Instructions for the task:
Search the records for the word "true". Copy every line where it appears.

+===+

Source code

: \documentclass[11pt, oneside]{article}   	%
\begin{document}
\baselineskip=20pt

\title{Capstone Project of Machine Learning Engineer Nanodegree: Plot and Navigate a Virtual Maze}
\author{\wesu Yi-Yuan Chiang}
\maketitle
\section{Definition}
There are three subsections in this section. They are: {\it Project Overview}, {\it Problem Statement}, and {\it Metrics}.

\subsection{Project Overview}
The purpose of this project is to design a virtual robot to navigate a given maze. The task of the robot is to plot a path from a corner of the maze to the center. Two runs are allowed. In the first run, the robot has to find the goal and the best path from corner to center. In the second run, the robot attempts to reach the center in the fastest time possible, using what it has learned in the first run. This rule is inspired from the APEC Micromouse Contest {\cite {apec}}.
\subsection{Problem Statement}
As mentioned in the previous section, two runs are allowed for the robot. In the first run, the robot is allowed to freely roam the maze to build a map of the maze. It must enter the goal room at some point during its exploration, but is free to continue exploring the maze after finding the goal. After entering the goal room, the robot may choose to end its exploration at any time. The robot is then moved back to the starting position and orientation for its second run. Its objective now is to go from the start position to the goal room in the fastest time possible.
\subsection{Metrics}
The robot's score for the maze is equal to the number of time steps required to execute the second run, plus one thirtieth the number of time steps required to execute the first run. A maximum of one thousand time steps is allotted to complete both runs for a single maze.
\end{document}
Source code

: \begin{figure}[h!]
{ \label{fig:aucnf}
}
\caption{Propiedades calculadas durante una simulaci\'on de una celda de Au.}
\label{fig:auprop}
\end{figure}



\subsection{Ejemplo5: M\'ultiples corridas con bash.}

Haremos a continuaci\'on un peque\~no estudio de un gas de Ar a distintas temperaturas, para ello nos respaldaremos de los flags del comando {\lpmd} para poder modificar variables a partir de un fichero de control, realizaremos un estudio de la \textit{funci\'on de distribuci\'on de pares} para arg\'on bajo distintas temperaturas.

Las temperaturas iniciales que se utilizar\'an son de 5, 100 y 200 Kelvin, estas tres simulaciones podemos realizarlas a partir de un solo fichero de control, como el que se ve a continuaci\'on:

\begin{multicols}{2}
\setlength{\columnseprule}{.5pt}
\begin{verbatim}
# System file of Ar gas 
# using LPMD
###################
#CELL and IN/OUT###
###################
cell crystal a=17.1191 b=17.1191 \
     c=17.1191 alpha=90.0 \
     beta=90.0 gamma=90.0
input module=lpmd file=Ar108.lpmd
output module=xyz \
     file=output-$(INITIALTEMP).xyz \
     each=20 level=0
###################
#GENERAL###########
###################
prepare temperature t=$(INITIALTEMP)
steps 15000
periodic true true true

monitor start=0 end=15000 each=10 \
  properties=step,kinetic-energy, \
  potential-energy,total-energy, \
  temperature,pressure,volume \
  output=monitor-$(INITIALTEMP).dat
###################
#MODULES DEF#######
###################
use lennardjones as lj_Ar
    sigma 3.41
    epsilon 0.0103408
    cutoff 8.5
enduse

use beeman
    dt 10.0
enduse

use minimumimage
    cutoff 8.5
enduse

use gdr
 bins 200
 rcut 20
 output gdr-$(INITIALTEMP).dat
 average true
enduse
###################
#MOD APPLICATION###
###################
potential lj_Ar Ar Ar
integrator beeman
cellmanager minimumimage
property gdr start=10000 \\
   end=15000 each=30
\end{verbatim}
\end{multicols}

+===+

Task response:
periodic true true true
 average true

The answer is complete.